Edward E. Yosowitz, MD
When he was growing up in Indiana, Edward E. Yosowitz was in awe of a small town GP. "He'd let me go on house calls with him and ask questions for as long as I wanted. He encouraged me to become a doctor. I decided that if I ever had the opportunity, I'd do for others what he did for me."
Yosowitz, 60, has been keeping that promise for 12 years, honoring his mentor by becoming one himself. Every summer, the Houston-based ob/gyn invites four college students interested in medicine to become interns in his practice. Each student is assigned to one of the seven physicians in his group. They also work with the group's four certified nurse midwives.

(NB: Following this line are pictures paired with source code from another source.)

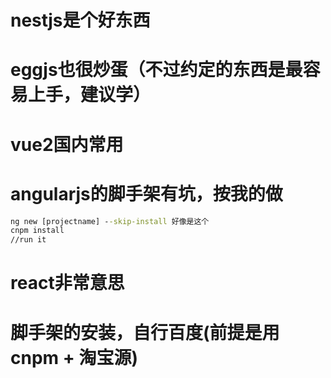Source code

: # nestjs是个好东西
# eggjs也很炒蛋（不过约定的东西是最容易上手，建议学）
# vue2国内常用
# angularjs的脚手架有坑，按我的做
```cmd
ng new [projectname] --skip-install 好像是这个
cnpm install
//run it
```
# react非常意思
# 脚手架的安装，自行百度(前提是用cnpm + 淘宝源)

The students make rounds at the hospital, observe surgery, sit in on patient visits to the office, and watch the miracle of childbirth. They see all facets of a physician's life, including the long hours, the problems in running a practice and being an employer, and hassles with third parties.

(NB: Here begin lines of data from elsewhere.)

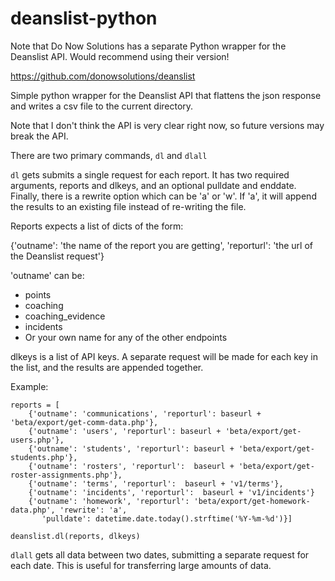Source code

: # deanslist-python

Note that Do Now Solutions has a separate Python wrapper for the Deanslist API. Would recommend using their version!

https://github.com/donowsolutions/deanslist

Simple python wrapper for the Deanslist API that flattens the json response and writes a csv file to the current directory.

Note that I don't think the API is very clear right now, so future versions may break the API.

There are two primary commands, `dl` and `dlall`

`dl` gets submits a single request for each report. It has two required arguments, reports and dlkeys, and an optional pulldate and
enddate. Finally, there is a rewrite option which can be 'a' or 'w'. If 'a', it will append the results to an existing file instead of re-writing the file.

Reports expects a list of dicts of the form:

{'outname': 'the name of the report you are getting',
 'reporturl': 'the url of the Deanslist request'}

'outname' can be:
* points
* coaching
* coaching_evidence
* incidents
* Or your own name for any of the other endpoints

dlkeys is a list of API keys. A separate request will be made for each key in the list, and the results are appended together.

Example:
```
reports = [
    {'outname': 'communications', 'reporturl': baseurl + 'beta/export/get-comm-data.php'},
    {'outname': 'users', 'reporturl': baseurl + 'beta/export/get-users.php'},
    {'outname': 'students', 'reporturl': baseurl + 'beta/export/get-students.php'},
    {'outname': 'rosters', 'reporturl':  baseurl + 'beta/export/get-roster-assignments.php'},
    {'outname': 'terms', 'reporturl':  baseurl + 'v1/terms'},
    {'outname': 'incidents', 'reporturl':  baseurl + 'v1/incidents'}
    {'outname': 'homework', 'reporturl': 'beta/export/get-homework-data.php', 'rewrite': 'a',
       'pulldate': datetime.date.today().strftime('%Y-%m-%d')}]

deanslist.dl(reports, dlkeys)

```

`dlall` gets all data between two dates, submitting a separate request for each date.
This is useful for transferring large amounts of data.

"We ask some patients whether they'd mind if the student sits in," he says. "Most love the idea, and we've never had a problem. We know enough not to ask patients who'd probably object. There's an 'elective' part of the internship, too. If a student has interest in another specialty, say, plastic surgery, I'll arrange for him to spend a week with a colleague.
"Many young people think they want to be physicians," says Yosowitz. "But that's theoretical. This program lets them see the tears of joy when a healthy baby is delivered, and hear firsthand from the patient whose cancer has metastasized to her liver and the one who had a miscarriage. The students really respond to the experience in a wonderful way."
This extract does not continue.